### TASK INPUT
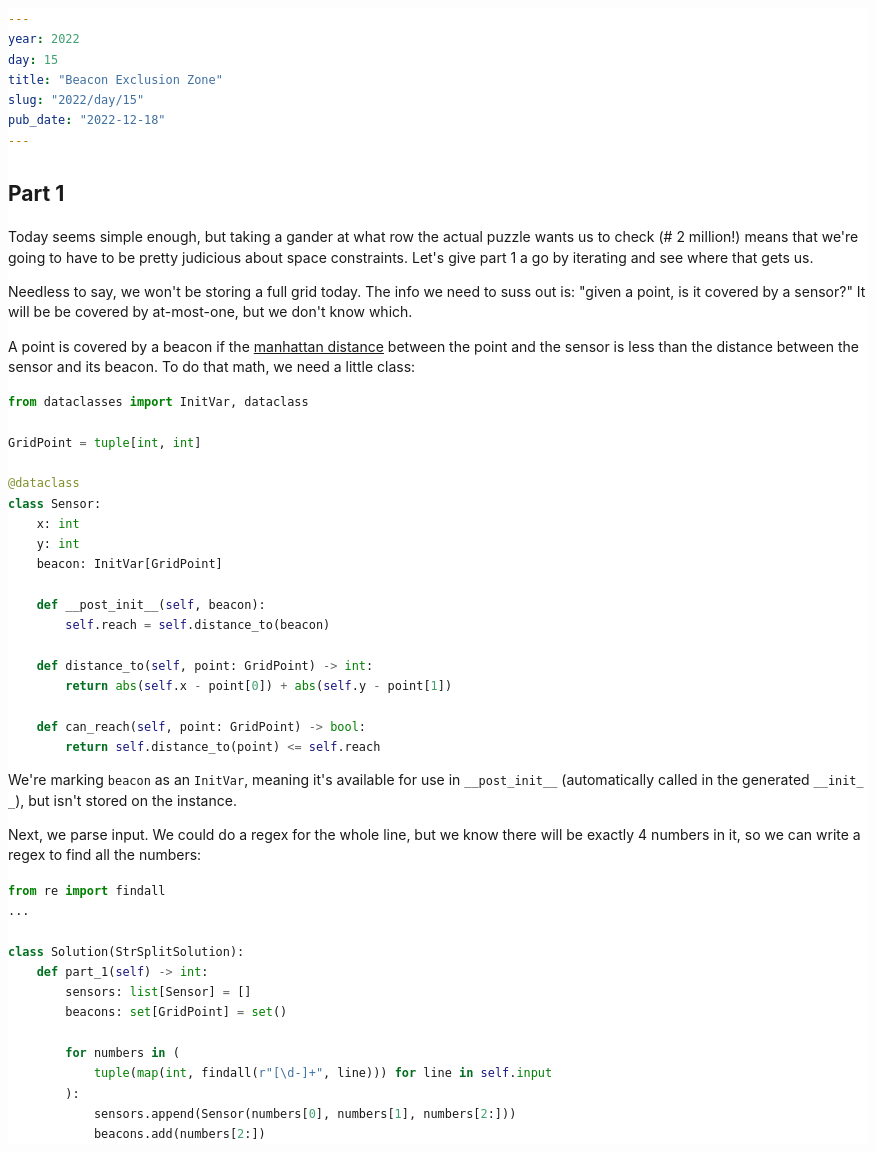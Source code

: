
 ```yaml
---
year: 2022
day: 15
title: "Beacon Exclusion Zone"
slug: "2022/day/15"
pub_date: "2022-12-18"
---
```


## Part 1

Today seems simple enough, but taking a gander at what row the actual puzzle wants us to check (# 2 million!) means that we're going to have to be pretty judicious about space constraints. Let's give part 1 a go by iterating and see where that gets us.

Needless to say, we won't be storing a full grid today. The info we need to suss out is: "given a point, is it covered by a sensor?" It will be be covered by at-most-one, but we don't know which.

A point is covered by a beacon if the [manhattan distance](https://en.wikipedia.org/wiki/Taxicab_geometry) between the point and the sensor is less than the distance between the sensor and its beacon. To do that math, we need a little class:

```py
from dataclasses import InitVar, dataclass

GridPoint = tuple[int, int]

@dataclass
class Sensor:
    x: int
    y: int
    beacon: InitVar[GridPoint]

    def __post_init__(self, beacon):
        self.reach = self.distance_to(beacon)

    def distance_to(self, point: GridPoint) -> int:
        return abs(self.x - point[0]) + abs(self.y - point[1])

    def can_reach(self, point: GridPoint) -> bool:
        return self.distance_to(point) <= self.reach
```

We're marking `beacon` as an `InitVar`, meaning it's available for use in `__post_init__` (automatically called in the generated `__init__`), but isn't stored on the instance.

Next, we parse input. We could do a regex for the whole line, but we know there will be exactly 4 numbers in it, so we can write a regex to find all the numbers:

```py
from re import findall
...

class Solution(StrSplitSolution):
    def part_1(self) -> int:
        sensors: list[Sensor] = []
        beacons: set[GridPoint] = set()

        for numbers in (
            tuple(map(int, findall(r"[\d-]+", line))) for line in self.input
        ):
            sensors.append(Sensor(numbers[0], numbers[1], numbers[2:]))
            beacons.add(numbers[2:])
```


[^1]: TBH I wasn't sure this sort of thing would work at all, but am pleased to report it does!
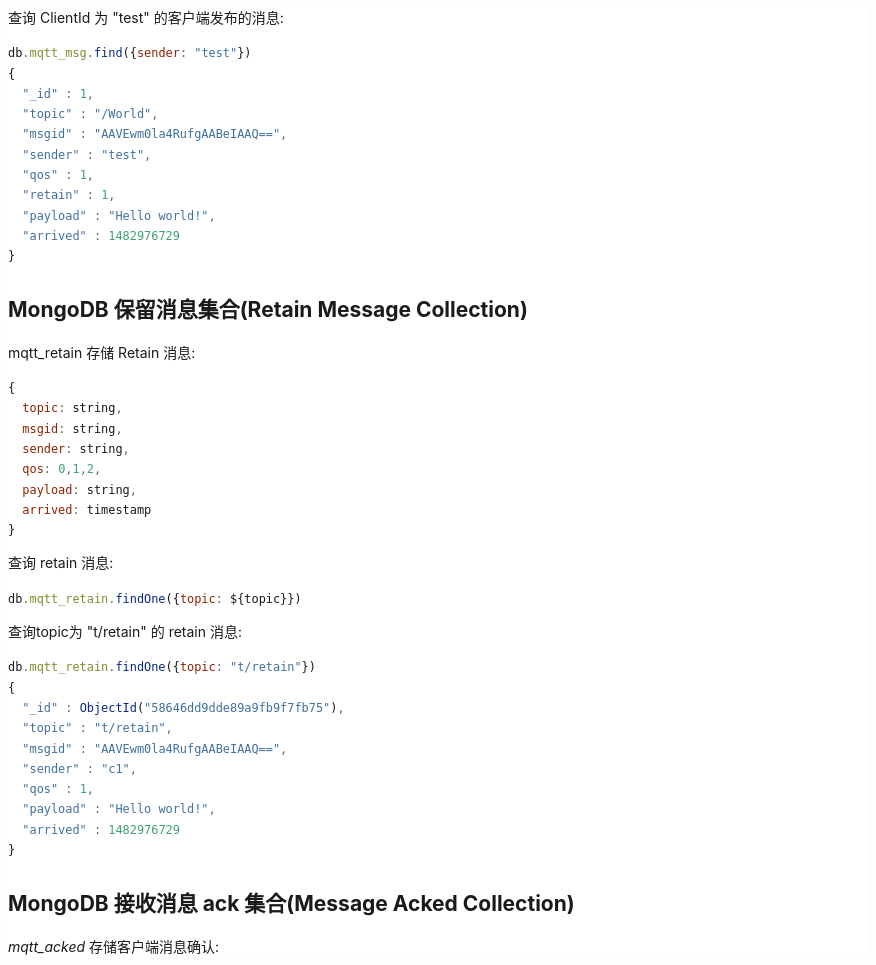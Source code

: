 查询 ClientId 为 "test" 的客户端发布的消息:

```js
db.mqtt_msg.find({sender: "test"})
{
  "_id" : 1,
  "topic" : "/World",
  "msgid" : "AAVEwm0la4RufgAABeIAAQ==",
  "sender" : "test",
  "qos" : 1,
  "retain" : 1,
  "payload" : "Hello world!",
  "arrived" : 1482976729
}
```

## MongoDB 保留消息集合(Retain Message Collection)

mqtt_retain 存储 Retain 消息:

```js
{
  topic: string,
  msgid: string,
  sender: string,
  qos: 0,1,2,
  payload: string,
  arrived: timestamp
}
```

查询 retain 消息:

```js
db.mqtt_retain.findOne({topic: ${topic}})
```

查询topic为 "t/retain" 的 retain 消息:

```js
db.mqtt_retain.findOne({topic: "t/retain"})
{
  "_id" : ObjectId("58646dd9dde89a9fb9f7fb75"),
  "topic" : "t/retain",
  "msgid" : "AAVEwm0la4RufgAABeIAAQ==",
  "sender" : "c1",
  "qos" : 1,
  "payload" : "Hello world!",
  "arrived" : 1482976729
}
```

## MongoDB 接收消息 ack 集合(Message Acked Collection)

*mqtt_acked* 存储客户端消息确认:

### AIM OF THE EXERCISE
The expected output is the run of lines from the one that includes "## MongoDB 接收消息" through the end of the listing above, exactly as they stand.

### ANSWER SPACE
## MongoDB 接收消息 ack 集合(Message Acked Collection)

*mqtt_acked* 存储客户端消息确认:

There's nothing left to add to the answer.